Ground covers are great plantings for land not planted to grass. Most are very low-maintenance once they are established, and all are beautiful. While almost any ground cover will do best in evenly moist garden soil with a neutral pH, it can be challenging to find ground covers that thrive in acidic and alkaline soils, very wet or dry locations, and sandy or clay soils. However, some ground covers thrive in these specific conditions.

Acidic Soil

Gardeners who grow holly and pine will need ground covers that thrive in acidic soils. Liriope, called lily turf, is a tough evergreen plant that does well in this soil. There are several varieties, most growing less than 14 inches tall and in shade to full sun. This plant tolerates wet soil and humid conditions, sandy soil and salty seaside conditions, and will handle some foot traffic.
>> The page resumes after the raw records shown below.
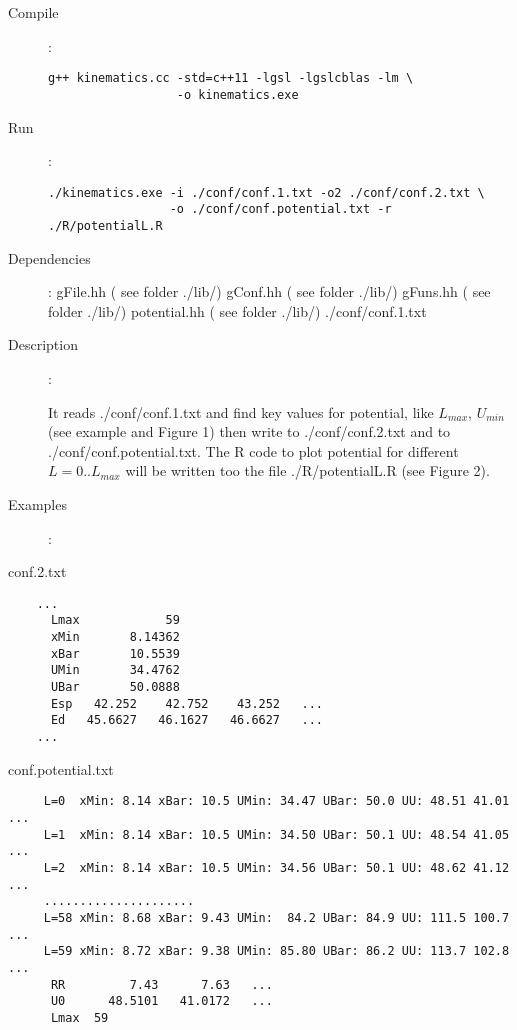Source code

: \documentclass[preprint,review,12pt]{elsarticle}
\newcounter{bla}
\begin{document}
    \begin{description}
       \item[Compile]:  
        \begin{verbatim}
g++ kinematics.cc -std=c++11 -lgsl -lgslcblas -lm \
                  -o kinematics.exe
        \end{verbatim}
       \item[Run]:
        \begin{verbatim}
./kinematics.exe -i ./conf/conf.1.txt -o2 ./conf/conf.2.txt \
                 -o ./conf/conf.potential.txt -r ./R/potentialL.R
        \end{verbatim}
        
       \item [Dependencies]:
           \subitem   gFile.hh       ( see folder ./lib/)       
           \subitem   gConf.hh       ( see folder ./lib/)       
           \subitem   gFuns.hh       ( see folder ./lib/)       
           \subitem   potential.hh   ( see folder ./lib/)
           \subitem   ./conf/conf.1.txt

       \item [Description]:

           It reads ./conf/conf.1.txt and find key values for potential, like $L_{max}$, $U_{min}$ (see example and Figure 1) then write to 
           ./conf/conf.2.txt  and to  ./conf/conf.potential.txt. The R code to plot potential for different $L=0..L_{max}$ will be written too the file ./R/potentialL.R (see Figure 2). 




           
       \item [Examples]:
    \end{description}
    conf.2.txt
    \begin{verbatim}
    ...
      Lmax            59
      xMin       8.14362
      xBar       10.5539
      UMin       34.4762
      UBar       50.0888
      Esp   42.252    42.752    43.252   ...
      Ed   45.6627   46.1627   46.6627   ...
    ...
    \end{verbatim}  
    conf.potential.txt
    \begin{verbatim}
     L=0  xMin: 8.14 xBar: 10.5 UMin: 34.47 UBar: 50.0 UU: 48.51 41.01 ...
     L=1  xMin: 8.14 xBar: 10.5 UMin: 34.50 UBar: 50.1 UU: 48.54 41.05 ...
     L=2  xMin: 8.14 xBar: 10.5 UMin: 34.56 UBar: 50.1 UU: 48.62 41.12 ...
     .....................
     L=58 xMin: 8.68 xBar: 9.43 UMin:  84.2 UBar: 84.9 UU: 111.5 100.7 ...
     L=59 xMin: 8.72 xBar: 9.38 UMin: 85.80 UBar: 86.2 UU: 113.7 102.8 ...
      RR         7.43      7.63   ...
      U0      48.5101   41.0172   ...
      Lmax  59
    \end{verbatim}  
\end{document}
Asarum europaeum, also called European ginger, is an evergreen plant with glossy leaves that prefers acidic soil. It also prefers shade and highly organic soils, and is hardy to Zone 4. Asperula odorata, or sweet woodruff, is a low-growing ground cover that prefers acidic soil. It will tolerate dry shade and seaside conditions. Generally, deer do not eat sweet woodruff.

Alkaline Soil

It can be difficult to find plants that thrive in alkaline soil. Gardeners often have to experiment to find the right plants for the location. Gypsophila repens, like its tall version, is often called baby's breath. Gypsophila prefers a slightly alkaline soil and sunny location. It tolerates a hot, dry site; grows well in sandy soil; and is hardy to Zone 3. However, it does not fare well in high humidity.

Sandy Soil

Light, sandy soils are often found in hot areas or near the sea. Many ground covers thrive in sandy, quick-draining soil. Sedums grow well in sandy soils, and there are many varieties available. Some hug the ground, while others grow to a foot in height. Many are evergreen, cold hardy and tolerant of seaside conditions. Most prefer hot, dry sites. Artemisia is a grey- or silver-leaved perennial that thrives in sandy soil, and many varieties are available. Silver Brocade grows only six inches tall, and Silver Mound grows to about one foot. Artemisia prefers full sun and thrives well in hot, dry sites.

Clay Soil

Clay soil is very heavy and dense, and sometimes does not drain easily. Although it is rich in nutrients, it can be a difficult soil for many plants. These ground covers can thrive in clay soil: Viola, or violets, are beautiful as ground covers, and their purple flowers are a spring bonus. These easy-going plants can be grown in shade or sun, and will accept some foot traffic. They have no difficulty with wet soil or humid conditions, and are hardy to Zone 3. Astilbe has fern-like foliage and plume-like flowers. It does well in clay soil. This ground cover requires a lot of moisture, and will be happy in wet conditions. It grows grows best in partial shade and attracts hummingbirds and butterflies.

Wet Soil

Most plants do well in evenly moist soil, but relatively few tolerate wet soil. Many plants are susceptible to root rot when planted in wet ground. A few ground covers, however, actually thrive in wet conditions. Asarum canadense, or Canadian wild ginger, is excellent in very moist to wet soil and a shady location. It grows four to six inches tall. It naturalises well and is hardy to Zone 3. Hakonechloa macra, or Hakone grass, grows well in light shade and very moist soil that has high organic content. This perennial has bamboo-like foliage, grows 12 to 18 inches tall and is hardy to Zone 5. The Auriola cultivar has golden foliage. Sagina subulata, or Scotch moss, prefers moist to wet soil and light shade. This mat-forming ground cover grows less than an inch tall and is hardy to Zone 5. It is often planted in the spaces between stepping stones.

Dry Soil

Most plants hate dry soil, especially when combined with heat, and are likely to wither quickly in those conditions. However, a few ground covers do well in dry locations. Euphorbia polychrome, or cushion spurge, grows up to 18 inches tall in dry soil and is drought tolerant. It prefers full sun and is hardy to Zone 4. Thymus serpyllum, or creeping thyme, cannot tolerate wet locations but does well in dry soil. This perennial prefers full sun and is hardy to Zone 4. Because this low-growing perennial hugs the ground, it is often planted in pathways. Juniperus, or juniper, has many species and cultivars, some of which grow only six inches tall. This needled evergreen does well in dry soil and prefers full sun. It is hardy to Zone 3.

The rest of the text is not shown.